Singapore, with a population of 5.7 million, has one of the fastest vaccination rates in Asia-Pacific, having administered 2.2 million doses. The city state has logged 60,966 infections with 30 deaths. Both governments have used the Pfizer-BioNTech vaccine in their inoculation drive. Hong Kong has also employed Sinovac while Singapore has rolled out Moderna.
The travel bubble will bring a much-needed boost to both city's battered tourism industries.
All but three of Hong Kong's entry points have been closed for more than a year, and arrivals to the city plunged 94% in 2020. Visitor arrivals to Singapore plummeted 85.7% last year.
Opening travel between the two hubs will also cast a lifeline to Cathay Pacific Airways and Singapore Airlines.
Both have been hammered by the near-total freeze on global travel due to their lack of domestic markets to rely on.
Meanwhile, Hong Kong will also expand the Return2HK scheme, allowing residents to come back from anywhere in mainland China from this Thursday.

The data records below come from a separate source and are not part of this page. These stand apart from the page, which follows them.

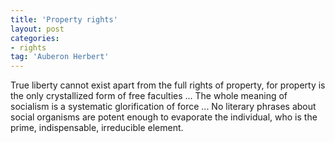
 ```yaml
---
title: 'Property rights'
layout: post
categories:
- rights
tag: 'Auberon Herbert'
---
```


True liberty cannot exist apart from the full rights of property, for property is the only crystallized form of free faculties ... The whole meaning of socialism is a systematic glorification of force ... No literary phrases about social organisms are potent enough to evaporate the individual, who is the prime, indispensable, irreducible element.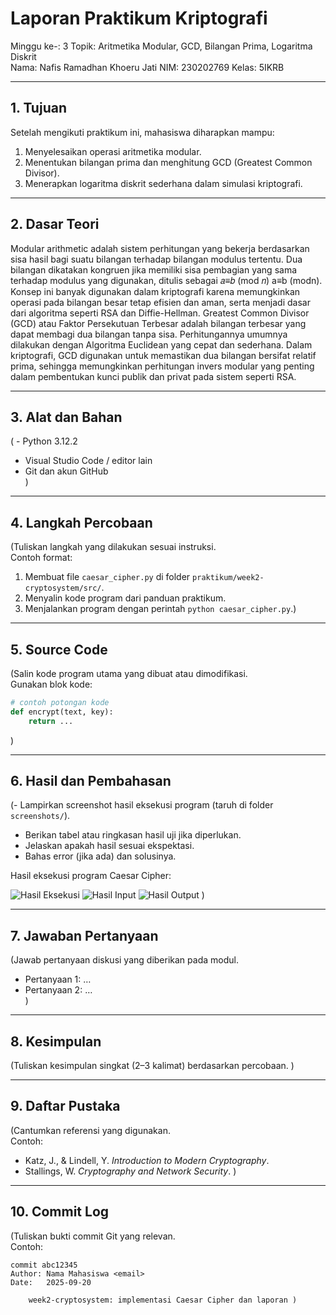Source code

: # Laporan Praktikum Kriptografi
Minggu ke-: 3
Topik: Aritmetika Modular, GCD, Bilangan Prima, Logaritma Diskrit  
Nama: Nafis Ramadhan Khoeru Jati
NIM: 230202769
Kelas: 5IKRB  

---

## 1. Tujuan
Setelah mengikuti praktikum ini, mahasiswa diharapkan mampu:

1. Menyelesaikan operasi aritmetika modular.
2. Menentukan bilangan prima dan menghitung GCD (Greatest Common Divisor).
3. Menerapkan logaritma diskrit sederhana dalam simulasi kriptografi.

---

## 2. Dasar Teori
Modular arithmetic adalah sistem perhitungan yang bekerja berdasarkan sisa hasil bagi suatu bilangan terhadap bilangan modulus tertentu. Dua bilangan dikatakan kongruen jika memiliki sisa pembagian yang sama terhadap modulus yang digunakan, ditulis sebagai 
𝑎≡𝑏 (mod 𝑛) a≡b (modn). Konsep ini banyak digunakan dalam kriptografi karena memungkinkan operasi pada bilangan besar tetap efisien dan aman, serta menjadi dasar dari algoritma seperti RSA dan Diffie-Hellman.
Greatest Common Divisor (GCD) atau Faktor Persekutuan Terbesar adalah bilangan terbesar yang dapat membagi dua bilangan tanpa sisa. Perhitungannya umumnya dilakukan dengan Algoritma Euclidean yang cepat dan sederhana. Dalam kriptografi, GCD digunakan untuk memastikan dua bilangan bersifat relatif prima, sehingga memungkinkan perhitungan invers modular yang penting dalam pembentukan kunci publik dan privat pada sistem seperti RSA.

---

## 3. Alat dan Bahan
( - Python 3.12.2
- Visual Studio Code / editor lain  
- Git dan akun GitHub  
)

---

## 4. Langkah Percobaan
(Tuliskan langkah yang dilakukan sesuai instruksi.  
Contoh format:
1. Membuat file `caesar_cipher.py` di folder `praktikum/week2-cryptosystem/src/`.
2. Menyalin kode program dari panduan praktikum.
3. Menjalankan program dengan perintah `python caesar_cipher.py`.)

---

## 5. Source Code
(Salin kode program utama yang dibuat atau dimodifikasi.  
Gunakan blok kode:

```python
# contoh potongan kode
def encrypt(text, key):
    return ...
```
)

---

## 6. Hasil dan Pembahasan
(- Lampirkan screenshot hasil eksekusi program (taruh di folder `screenshots/`).  
- Berikan tabel atau ringkasan hasil uji jika diperlukan.  
- Jelaskan apakah hasil sesuai ekspektasi.  
- Bahas error (jika ada) dan solusinya. 

Hasil eksekusi program Caesar Cipher:

![Hasil Eksekusi](screenshots/output.png)
![Hasil Input](screenshots/input.png)
![Hasil Output](screenshots/output.png)
)

---

## 7. Jawaban Pertanyaan
(Jawab pertanyaan diskusi yang diberikan pada modul.  
- Pertanyaan 1: …  
- Pertanyaan 2: …  
)
---

## 8. Kesimpulan
(Tuliskan kesimpulan singkat (2–3 kalimat) berdasarkan percobaan.  )

---

## 9. Daftar Pustaka
(Cantumkan referensi yang digunakan.  
Contoh:  
- Katz, J., & Lindell, Y. *Introduction to Modern Cryptography*.  
- Stallings, W. *Cryptography and Network Security*.  )

---

## 10. Commit Log
(Tuliskan bukti commit Git yang relevan.  
Contoh:
```
commit abc12345
Author: Nama Mahasiswa <email>
Date:   2025-09-20

    week2-cryptosystem: implementasi Caesar Cipher dan laporan )
```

The programme originally applied only to those coming from Guangdong province and Macau.
Those taking part will have to book online prior to their return. Adults can book a slot for three other family members, including children aged under 18 and the elderly, at the same time. The booking system will open on Tuesday, allowing residents to schedule slots from April 29 to May 16.
Returnees need to undergo coronavirus screening any mainland-authorised institution within a three-day window before returning, and show their negative test results in paper format when they cross the border.
There is no exemption yet planned for those crossing from Hong Kong to the mainland.